*Work request*: Report how many lines of the records below include the word "ilength". Give nothing but the number.

[Data records]
^^^^

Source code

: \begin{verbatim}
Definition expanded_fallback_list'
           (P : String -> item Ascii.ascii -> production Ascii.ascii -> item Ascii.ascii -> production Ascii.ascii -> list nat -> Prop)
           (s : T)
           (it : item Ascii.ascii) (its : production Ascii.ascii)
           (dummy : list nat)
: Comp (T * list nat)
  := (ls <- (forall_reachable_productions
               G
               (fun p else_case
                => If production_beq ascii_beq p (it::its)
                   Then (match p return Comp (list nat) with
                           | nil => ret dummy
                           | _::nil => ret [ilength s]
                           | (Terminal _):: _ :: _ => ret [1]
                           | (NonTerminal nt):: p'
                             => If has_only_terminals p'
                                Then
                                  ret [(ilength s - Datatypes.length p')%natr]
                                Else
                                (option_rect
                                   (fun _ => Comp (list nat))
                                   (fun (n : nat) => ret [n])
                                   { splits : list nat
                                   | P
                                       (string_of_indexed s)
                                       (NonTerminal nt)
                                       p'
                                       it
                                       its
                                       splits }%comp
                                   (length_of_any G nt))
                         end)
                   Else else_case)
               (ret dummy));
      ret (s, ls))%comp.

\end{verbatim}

^^^^

*Worked solution*: 2